Having read this link on RBAR and this, my understanding of RBAR amounts to this:

  1. Anything that have loops and cursors
  2. Anything that's not set based

I know this sounds kinda wholly which is why I am asking if anyone has a more elegant explanation as to what set-based programming is (within SQL context).

+2  A: 

Set-based programming is based upon the mathematical concept of a set, and has operators that work on a whole set at a time. Procedural (RBAR) programming is based more on the traditional computer concepts of files and records.

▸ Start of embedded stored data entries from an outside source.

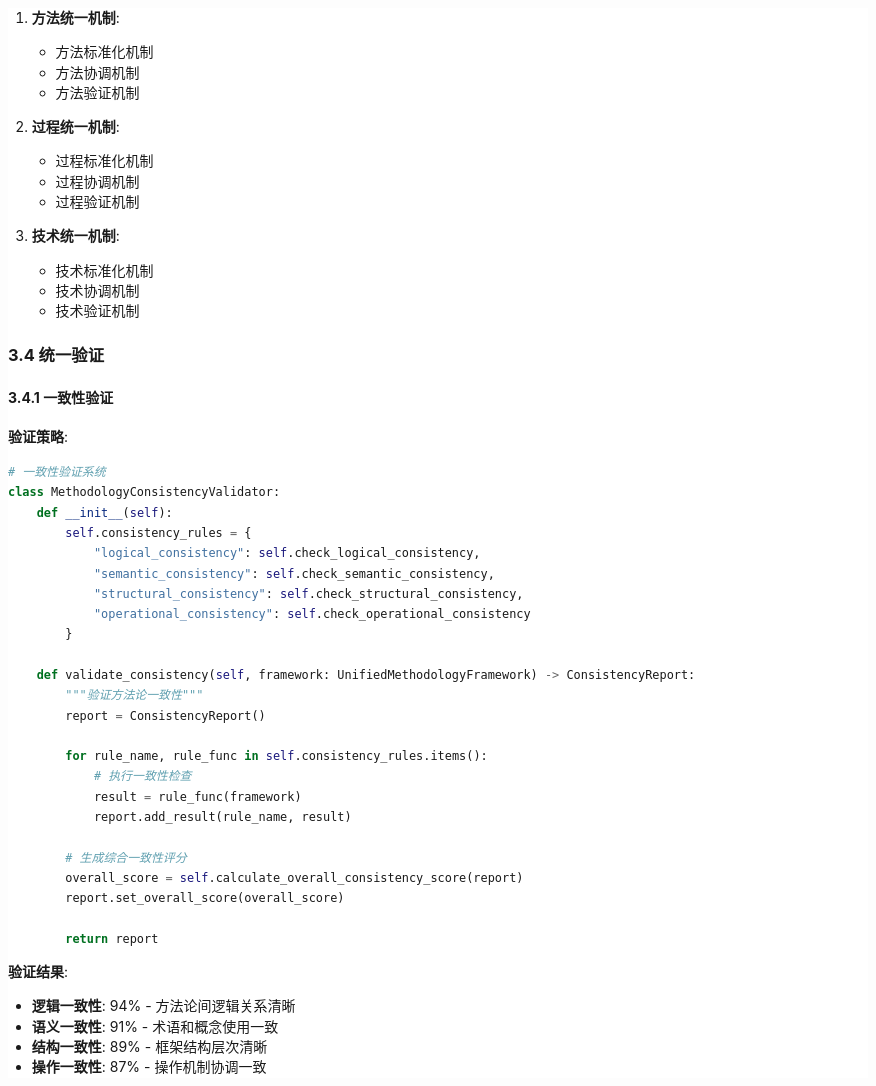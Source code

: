 1. **方法统一机制**:
   - 方法标准化机制
   - 方法协调机制
   - 方法验证机制

2. **过程统一机制**:
   - 过程标准化机制
   - 过程协调机制
   - 过程验证机制

3. **技术统一机制**:
   - 技术标准化机制
   - 技术协调机制
   - 技术验证机制

### 3.4 统一验证

#### 3.4.1 一致性验证

**验证策略**:

```python
# 一致性验证系统
class MethodologyConsistencyValidator:
    def __init__(self):
        self.consistency_rules = {
            "logical_consistency": self.check_logical_consistency,
            "semantic_consistency": self.check_semantic_consistency,
            "structural_consistency": self.check_structural_consistency,
            "operational_consistency": self.check_operational_consistency
        }
    
    def validate_consistency(self, framework: UnifiedMethodologyFramework) -> ConsistencyReport:
        """验证方法论一致性"""
        report = ConsistencyReport()
        
        for rule_name, rule_func in self.consistency_rules.items():
            # 执行一致性检查
            result = rule_func(framework)
            report.add_result(rule_name, result)
        
        # 生成综合一致性评分
        overall_score = self.calculate_overall_consistency_score(report)
        report.set_overall_score(overall_score)
        
        return report
```

**验证结果**:

- **逻辑一致性**: 94% - 方法论间逻辑关系清晰
- **语义一致性**: 91% - 术语和概念使用一致
- **结构一致性**: 89% - 框架结构层次清晰
- **操作一致性**: 87% - 操作机制协调一致
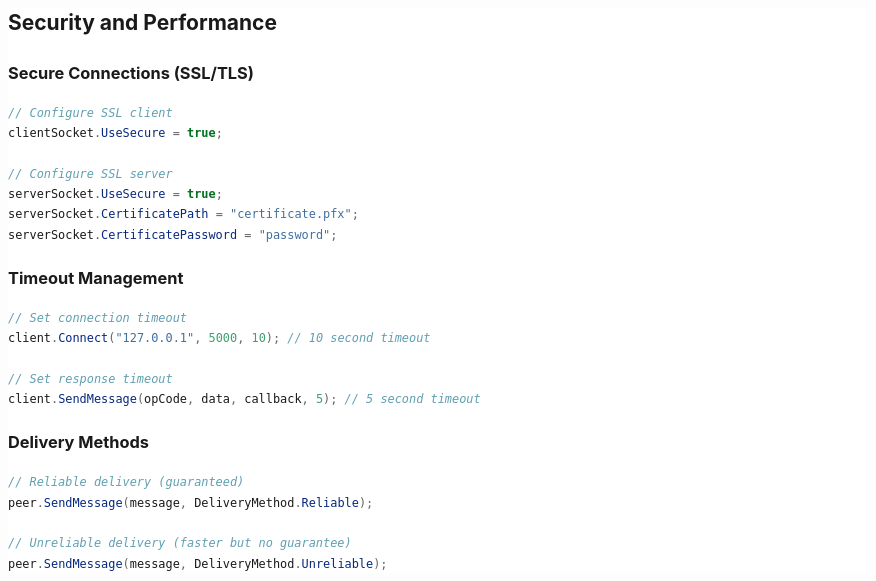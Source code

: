 ## Security and Performance

### Secure Connections (SSL/TLS)

```csharp
// Configure SSL client
clientSocket.UseSecure = true;

// Configure SSL server
serverSocket.UseSecure = true;
serverSocket.CertificatePath = "certificate.pfx";
serverSocket.CertificatePassword = "password";
```

### Timeout Management

```csharp
// Set connection timeout
client.Connect("127.0.0.1", 5000, 10); // 10 second timeout

// Set response timeout
client.SendMessage(opCode, data, callback, 5); // 5 second timeout
```

### Delivery Methods

```csharp
// Reliable delivery (guaranteed)
peer.SendMessage(message, DeliveryMethod.Reliable);

// Unreliable delivery (faster but no guarantee)
peer.SendMessage(message, DeliveryMethod.Unreliable);
```
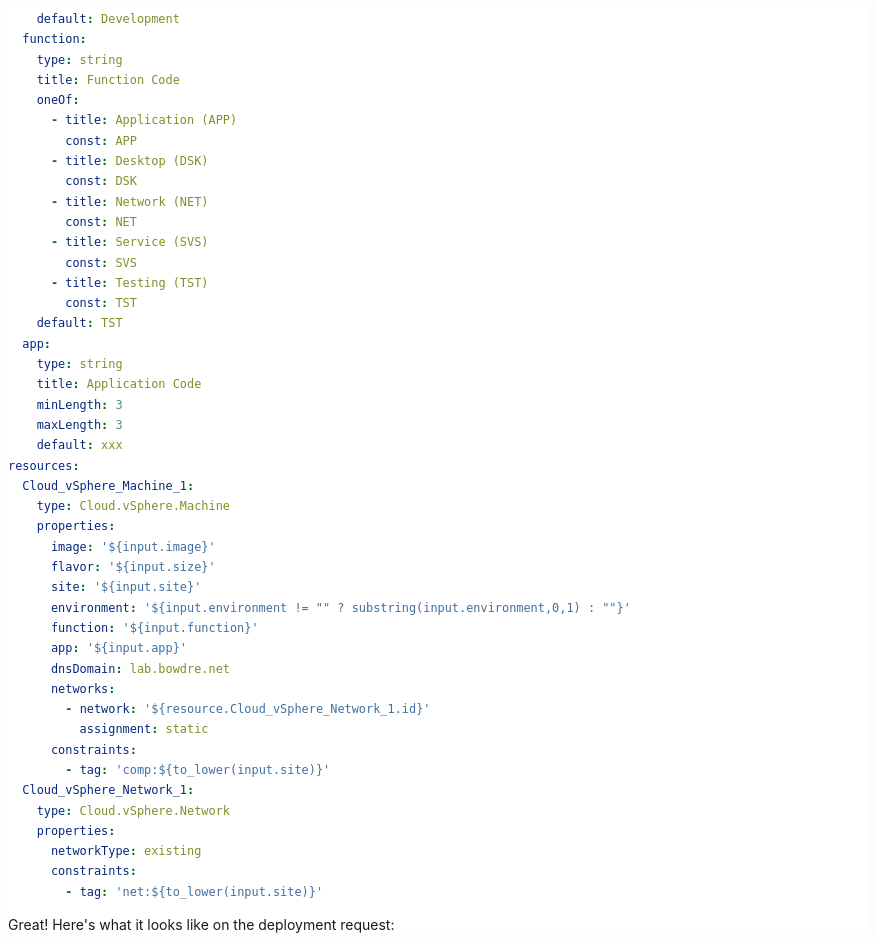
 ```yaml {linenos=true}
    default: Development
  function:
    type: string
    title: Function Code
    oneOf:
      - title: Application (APP)
        const: APP
      - title: Desktop (DSK)
        const: DSK
      - title: Network (NET)
        const: NET
      - title: Service (SVS)
        const: SVS
      - title: Testing (TST)
        const: TST
    default: TST
  app:
    type: string
    title: Application Code
    minLength: 3
    maxLength: 3
    default: xxx
resources:
  Cloud_vSphere_Machine_1:
    type: Cloud.vSphere.Machine
    properties:
      image: '${input.image}'
      flavor: '${input.size}'
      site: '${input.site}'
      environment: '${input.environment != "" ? substring(input.environment,0,1) : ""}'
      function: '${input.function}'
      app: '${input.app}'
      dnsDomain: lab.bowdre.net
      networks:
        - network: '${resource.Cloud_vSphere_Network_1.id}'
          assignment: static
      constraints:
        - tag: 'comp:${to_lower(input.site)}'
  Cloud_vSphere_Network_1:
    type: Cloud.vSphere.Network
    properties:
      networkType: existing
      constraints:
        - tag: 'net:${to_lower(input.site)}'
```

Great! Here's what it looks like on the deployment request:
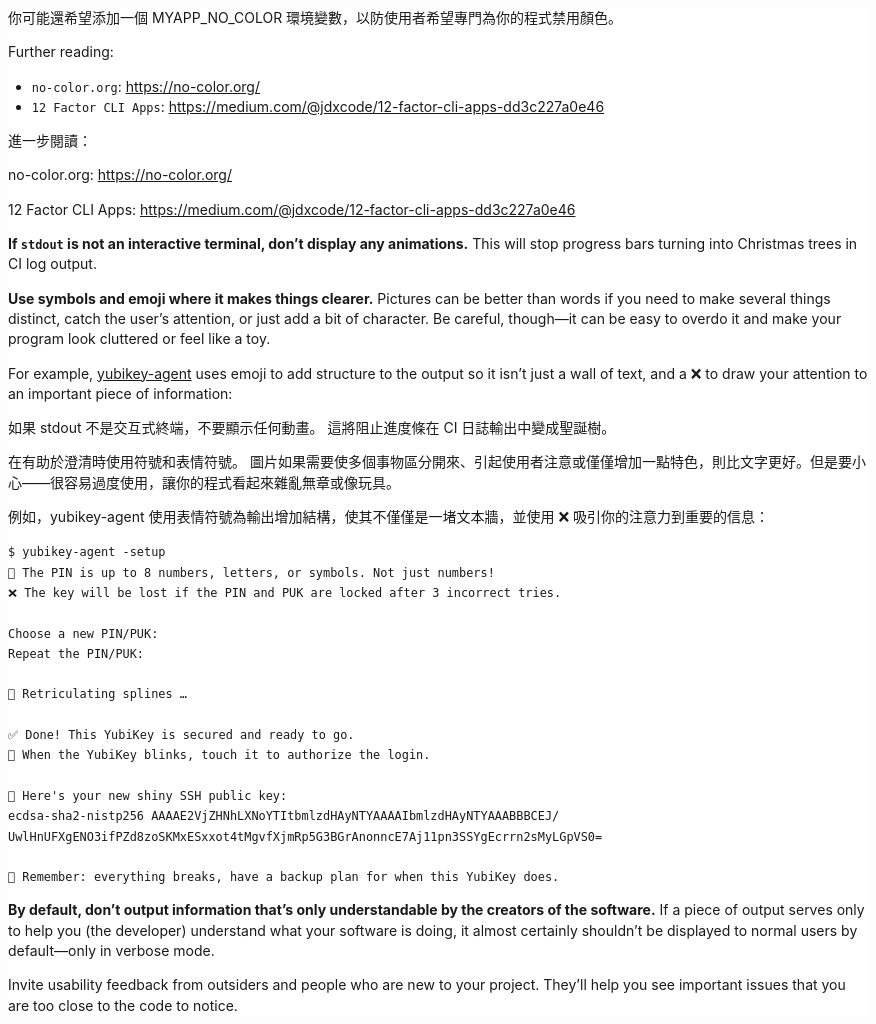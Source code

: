 你可能還希望添加一個 MYAPP_NO_COLOR 環境變數，以防使用者希望專門為你的程式禁用顏色。


Further reading:
- `no-color.org`: https://no-color.org/
- `12 Factor CLI Apps`: https://medium.com/@jdxcode/12-factor-cli-apps-dd3c227a0e46


進一步閱讀：

no-color.org: https://no-color.org/

12 Factor CLI Apps: https://medium.com/@jdxcode/12-factor-cli-apps-dd3c227a0e46


**If `stdout` is not an interactive terminal, don’t display any animations.** This will stop progress bars turning into Christmas trees in CI log output.

**Use symbols and emoji where it makes things clearer.** Pictures can be better than words if you need to make several things distinct, catch the user’s attention, or just add a bit of character. Be careful, though—it can be easy to overdo it and make your program look cluttered or feel like a toy.

For example, [yubikey-agent](https://github.com/FiloSottile/yubikey-agent) uses emoji to add structure to the output so it isn’t just a wall of text, and a ❌ to draw your attention to an important piece of information:


如果 stdout 不是交互式終端，不要顯示任何動畫。 這將阻止進度條在 CI 日誌輸出中變成聖誕樹。

在有助於澄清時使用符號和表情符號。 圖片如果需要使多個事物區分開來、引起使用者注意或僅僅增加一點特色，則比文字更好。但是要小心——很容易過度使用，讓你的程式看起來雜亂無章或像玩具。

例如，yubikey-agent 使用表情符號為輸出增加結構，使其不僅僅是一堵文本牆，並使用 ❌ 吸引你的注意力到重要的信息：


```
$ yubikey-agent -setup
🔐 The PIN is up to 8 numbers, letters, or symbols. Not just numbers!
❌ The key will be lost if the PIN and PUK are locked after 3 incorrect tries.

Choose a new PIN/PUK: 
Repeat the PIN/PUK: 

🧪 Retriculating splines …

✅ Done! This YubiKey is secured and ready to go.
🤏 When the YubiKey blinks, touch it to authorize the login.

🔑 Here's your new shiny SSH public key:
ecdsa-sha2-nistp256 AAAAE2VjZHNhLXNoYTItbmlzdHAyNTYAAAAIbmlzdHAyNTYAAABBBCEJ/
UwlHnUFXgENO3ifPZd8zoSKMxESxxot4tMgvfXjmRp5G3BGrAnonncE7Aj11pn3SSYgEcrrn2sMyLGpVS0=

💭 Remember: everything breaks, have a backup plan for when this YubiKey does.
```

**By default, don’t output information that’s only understandable by the creators of the software.** If a piece of output serves only to help you (the developer) understand what your software is doing, it almost certainly shouldn’t be displayed to normal users by default—only in verbose mode.

Invite usability feedback from outsiders and people who are new to your project. They’ll help you see important issues that you are too close to the code to notice.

So to increase the salary of all employees in department X by 10%:

Set-based:

UPDATE employees SET salary = salary * 1.10 WHERE department = 'X';

Procedural (extreme example, pseudo-code):

OPEN cursor FOR SELECT * FROM employees;
LOOP
   FETCH cursor INTO record;
   EXIT WHEN (no more records to fetch);
   IF record.department = 'X' THEN
      UPDATE employees
      SET    salary = salary * 1.10
      WHERE  employee_id = record.employee_id;
   END IF
END LOOP
CLOSE cursor;

In the procedural version, only one employee row is being updated at a time; in the set-based version, all rows in the "set of employees in department X" are updated at once (as far as we are concerned).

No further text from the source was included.